Teens and Calories
Most nutrition labels are based on a 2,000-calorie diet. Some might also contain information for 2,500 calories. But while this is fine for most adults, it doesn’t necessarily encompass the requirements for every teen. According to the American Academy of Pediatrics, the body demands more calories during early adolescence than at any other time of life. And depending on whether you’re a boy or a girl and on how active you are, you’ll have different nutritional needs.
“Kids who are big and tall or who participate in physical activity will still need increased amounts of energy into late adolescence,” says Mary Story, a registered dietician and Director of the Robert Wood Johnson Foundation Healthy Eating Research program.
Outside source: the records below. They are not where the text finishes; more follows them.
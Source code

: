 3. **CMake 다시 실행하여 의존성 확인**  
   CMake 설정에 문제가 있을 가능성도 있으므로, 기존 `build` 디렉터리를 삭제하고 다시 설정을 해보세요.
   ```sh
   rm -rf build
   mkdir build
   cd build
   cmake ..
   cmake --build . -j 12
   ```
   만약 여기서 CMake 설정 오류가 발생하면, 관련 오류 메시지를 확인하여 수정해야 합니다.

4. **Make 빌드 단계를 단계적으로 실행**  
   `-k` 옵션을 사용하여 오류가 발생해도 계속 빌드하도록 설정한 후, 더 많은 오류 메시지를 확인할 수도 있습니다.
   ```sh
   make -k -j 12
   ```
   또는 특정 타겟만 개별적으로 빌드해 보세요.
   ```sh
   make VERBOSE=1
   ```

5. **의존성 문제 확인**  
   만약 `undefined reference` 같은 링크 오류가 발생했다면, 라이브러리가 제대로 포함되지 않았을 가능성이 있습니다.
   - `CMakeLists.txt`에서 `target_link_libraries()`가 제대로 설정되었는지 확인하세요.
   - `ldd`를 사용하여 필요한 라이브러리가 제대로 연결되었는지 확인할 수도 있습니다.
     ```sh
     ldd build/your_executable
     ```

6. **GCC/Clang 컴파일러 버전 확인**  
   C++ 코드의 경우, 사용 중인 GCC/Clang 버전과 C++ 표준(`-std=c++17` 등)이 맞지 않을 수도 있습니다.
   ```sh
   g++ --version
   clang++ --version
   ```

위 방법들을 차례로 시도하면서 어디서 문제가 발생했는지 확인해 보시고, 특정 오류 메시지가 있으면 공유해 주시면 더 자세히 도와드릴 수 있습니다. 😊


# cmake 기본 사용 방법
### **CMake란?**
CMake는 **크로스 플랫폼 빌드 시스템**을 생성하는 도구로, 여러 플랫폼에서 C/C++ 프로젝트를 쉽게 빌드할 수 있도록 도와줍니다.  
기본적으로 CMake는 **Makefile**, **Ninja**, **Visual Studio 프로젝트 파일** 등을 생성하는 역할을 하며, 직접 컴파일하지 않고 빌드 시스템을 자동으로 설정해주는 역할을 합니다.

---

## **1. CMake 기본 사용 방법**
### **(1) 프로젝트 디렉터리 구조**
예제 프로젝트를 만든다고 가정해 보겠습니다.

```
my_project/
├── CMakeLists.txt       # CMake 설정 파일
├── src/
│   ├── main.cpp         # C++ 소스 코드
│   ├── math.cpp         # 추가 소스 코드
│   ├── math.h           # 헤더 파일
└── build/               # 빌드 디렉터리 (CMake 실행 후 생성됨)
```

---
In addition, during middle and late adolescence, girls eat approximately 25 percent fewer calories per day than boys do. Consequently, they are more likely to be deficient in vitamins and minerals such as calcium and iron, and need to pay closer attention to those percentages on nutrition labels.
Here’s a helpful chart of how many calories you should consume in a day, plus a breakdown of what each section on a nutrition label means. So the next time you’re trying to pick out a healthy snack, make sure to adjust the figures on each nutrition label accordingly by keeping in mind your age, sex, and level of physical activity.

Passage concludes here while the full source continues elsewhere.